• What to do:
Lines that contain "delivery" are to be copied from the material, every one of them.

• Exercise input:

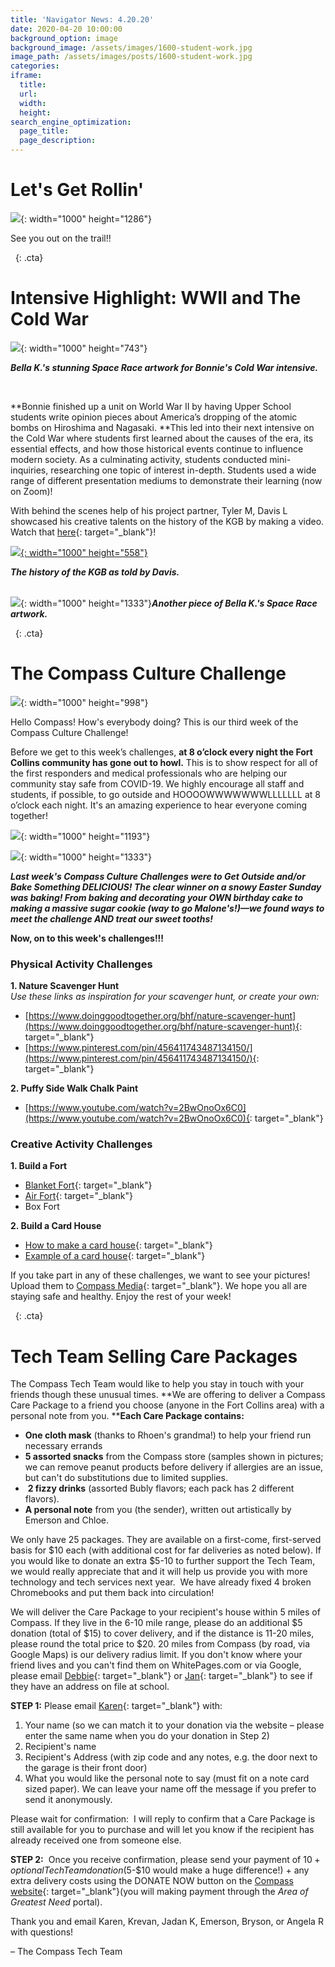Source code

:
```yaml
---
title: 'Navigator News: 4.20.20'
date: 2020-04-20 10:00:00
background_option: image
background_image: /assets/images/1600-student-work.jpg
image_path: /assets/images/posts/1600-student-work.jpg
categories:
iframe:
  title:
  url:
  width:
  height:
search_engine_optimization:
  page_title:
  page_description:
---
```


# Let's Get Rollin'

![](/assets/images/virtual-bike-week-flier.png){: width="1000" height="1286"}

See you out on the trail\!\!

&nbsp;
{: .cta}

# Intensive Highlight: WWII and The Cold War

![](/assets/images/student-work.jpg){: width="1000" height="743"}

***Bella K.'s stunning Space Race artwork for Bonnie's&nbsp;*****Cold War*****&nbsp;intensive.***

&nbsp;

**Bonnie finished up a unit on World War II by having Upper School students write opinion pieces about America’s dropping of the atomic bombs on Hiroshima and Nagasaki.&nbsp;**This led into their next intensive on the Cold War where students first learned about the causes of the era, its essential effects, and how those historical events continue to influence modern society. As a culminating activity, students conducted mini-inquiries, researching one topic of interest in-depth. Students used a wide range of different presentation mediums to demonstrate their learning (now on Zoom)\!&nbsp;

With behind the scenes help of his project partner, Tyler M, Davis L showcased his creative talents on the history of the KGB by making a video. Watch that&nbsp;[here](https://youtu.be/KBgiWpZNKmU){: target="_blank"}\!

[![](/assets/images/unnamed-9.png){: width="1000" height="558"}](https://youtu.be/KBgiWpZNKmU)

***The history of the KGB as told by Davis.***

<br>![](/assets/images/space-race.jpg){: width="1000" height="1333"}***Another piece of Bella K.'s Space Race artwork.***

&nbsp;
{: .cta}

# The Compass Culture Challenge

![](/assets/images/unnamed-9.png){: width="1000" height="998"}

Hello Compass\! How's everybody doing? This is our third week of the Compass Culture Challenge\!

Before we get to this week’s challenges,&nbsp;**at 8 o’clock every night the Fort Collins community has gone out to howl.**&nbsp;This is to show respect for all of the first responders and medical professionals who are helping our community stay safe from COVID-19. We highly encourage all staff and students, if possible, to go outside and HOOOOWWWWWWWLLLLLLL at 8 o’clock each night. It's an amazing experience to hear everyone coming together\!

![](/assets/images/jason-malone-cookie.jpg){: width="1000" height="1193"}

![](/assets/images/unnamed-30.jpg){: width="1000" height="1333"}

***Last week's Compass Culture Challenges were to Get Outside and/or Bake Something DELICIOUS\! The clear winner on a snowy Easter Sunday was baking\! From baking and decorating your OWN birthday cake to making a massive sugar cookie (way to go Malone's\!)—we found ways to meet the challenge AND treat our sweet tooths\!***

**Now, on to this week's challenges\!\!\!**

### **Physical Activity Challenges**

**1\. Nature Scavenger Hunt**&nbsp;<br>*Use these links as inspiration for your scavenger hunt, or create your own:*&nbsp;

* [https://www.doinggoodtogether.org/bhf/nature-scavenger-hunt](https://www.doinggoodtogether.org/bhf/nature-scavenger-hunt){: target="_blank"}
* [https://www.pinterest.com/pin/456411743487134150/](https://www.pinterest.com/pin/456411743487134150/){: target="_blank"}

**2\. Puffy Side Walk Chalk Paint**

* [https://www.youtube.com/watch?v=2BwOnoOx6C0](https://www.youtube.com/watch?v=2BwOnoOx6C0){: target="_blank"}

### **Creative Activity Challenges**

**1\. Build a Fort&nbsp;**

* [Blanket Fort](https://redtricom.files.wordpress.com/2017/12/cozy-lights-fort.jpg?w=605){: target="_blank"}
* [Air Fort](https://i.pinimg.com/236x/9c/bc/c8/9cbcc830aab57bc6ab32c3b8c6ff95b1--summer-diy-this-summer.jpg){: target="_blank"}
* Box Fort

**2\. Build a Card House**&nbsp;

* [How to make a card house](https://s7657.pcdn.co/wp-content/uploads/2014/10/2014-08-house-of-cards-featured.jpg){: target="_blank"}
* [Example of a card house](https://i.pinimg.com/originals/83/37/24/8337249a4c0ea15ff554d61c9eb66931.jpg){: target="_blank"}

If you take part in any of these challenges, we want to see your pictures\! Upload them to&nbsp;[Compass Media](https://docs.google.com/forms/d/e/1FAIpQLSdjDZwbyPbddbLoaZwUHYcCH1w7ZVqEW_Jd70XG5W1YiDPvWw/viewform){: target="_blank"}. We hope you all are staying safe and healthy. Enjoy the rest of your week\!

&nbsp;
{: .cta}

# **Tech Team Selling Care Packages**

The Compass Tech Team would like to help you stay in touch with your friends though these unusual times.&nbsp;**We are offering to deliver a Compass Care Package to a friend you choose (anyone in the Fort Collins area) with a personal note from you.&nbsp;****Each Care Package contains:**

* **One cloth mask**&nbsp;(thanks to Rhoen's grandma\!) to help your friend run necessary errands
* **5 assorted snacks**&nbsp;from the Compass store (samples shown in pictures; we can remove peanut products before delivery if allergies are an issue, but can't do substitutions due to limited supplies.
* &nbsp;**2 fizzy drinks**&nbsp;(assorted Bubly flavors; each pack has 2 different flavors).
* **A personal note**&nbsp;from you (the sender), written out artistically by Emerson and Chloe.

We only have 25 packages. They are available on a first-come, first-served basis for $10 each (with additional cost for far deliveries as noted below). If you would like to donate an extra $5-10 to further support the Tech Team, we would really appreciate that and it will help us provide you with more technology and tech services next year.&nbsp; We have already fixed 4 broken Chromebooks and put them back into circulation\!

We will deliver the Care Package to your recipient's house within 5 miles of Compass. If they live in the 6-10 mile range, please do an additional $5 donation (total of $15) to cover delivery, and if the distance is 11-20 miles, please round the total price to $20. 20 miles from Compass (by road, via Google Maps) is our delivery radius limit. If you don't know where your friend lives and you can't find them on WhitePages.com or via Google, please email&nbsp;[Debbie](mailto:debbie@compassfortcollins.org?subject=Tech%20Team%20Care%20Packages){: target="_blank"}&nbsp;or&nbsp;[Jan](mailto:jan@compassfortcollins.org?subject=Tech%20Team%20Care%20Packages){: target="_blank"}&nbsp;to see if they have an address on file at school.

**STEP 1:**&nbsp;Please email&nbsp;[Karen](mailto:karen@compassfortcollins.org?subject=Care%20Packages){: target="_blank"}&nbsp;with:

1. Your name (so we can match it to your donation via the website – please enter the same name when you do your donation in Step 2)
2. Recipient's name
3. Recipient's Address (with zip code and any notes, e.g. the door next to the garage is their front door)
4. What you would like the personal note to say (must fit on a note card sized paper). We can leave your name off the message if you prefer to send it anonymously.

Please wait for confirmation:&nbsp; I will reply to confirm that a Care Package is still available for you to purchase and will let you know if the recipient has already received one from someone else.&nbsp;

**STEP 2:**&nbsp; Once you receive confirmation, please send your payment of $10 + optional Tech Team donation ($5-$10 would make a huge difference\!) + any extra delivery costs using the DONATE NOW button on the&nbsp;[Compass website](https://compassgivingday.communityfunded.net/?cfpage=project&amp;project_id=30577){: target="_blank"}(you will making payment through the&nbsp;*Area of Greatest Need*&nbsp;portal).

Thank you and email Karen, Krevan, Jadan K, Emerson, Bryson, or Angela R with questions\!

– The Compass Tech Team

• Task solution:
* **5 assorted snacks**&nbsp;from the Compass store (samples shown in pictures; we can remove peanut products before delivery if allergies are an issue, but can't do substitutions due to limited supplies.
We will deliver the Care Package to your recipient's house within 5 miles of Compass. If they live in the 6-10 mile range, please do an additional $5 donation (total of $15) to cover delivery, and if the distance is 11-20 miles, please round the total price to $20. 20 miles from Compass (by road, via Google Maps) is our delivery radius limit. If you don't know where your friend lives and you can't find them on WhitePages.com or via Google, please email&nbsp;[Debbie](mailto:debbie@compassfortcollins.org?subject=Tech%20Team%20Care%20Packages){: target="_blank"}&nbsp;or&nbsp;[Jan](mailto:jan@compassfortcollins.org?subject=Tech%20Team%20Care%20Packages){: target="_blank"}&nbsp;to see if they have an address on file at school.
**STEP 2:**&nbsp; Once you receive confirmation, please send your payment of $10 + optional Tech Team donation ($5-$10 would make a huge difference\!) + any extra delivery costs using the DONATE NOW button on the&nbsp;[Compass website](https://compassgivingday.communityfunded.net/?cfpage=project&amp;project_id=30577){: target="_blank"}(you will making payment through the&nbsp;*Area of Greatest Need*&nbsp;portal).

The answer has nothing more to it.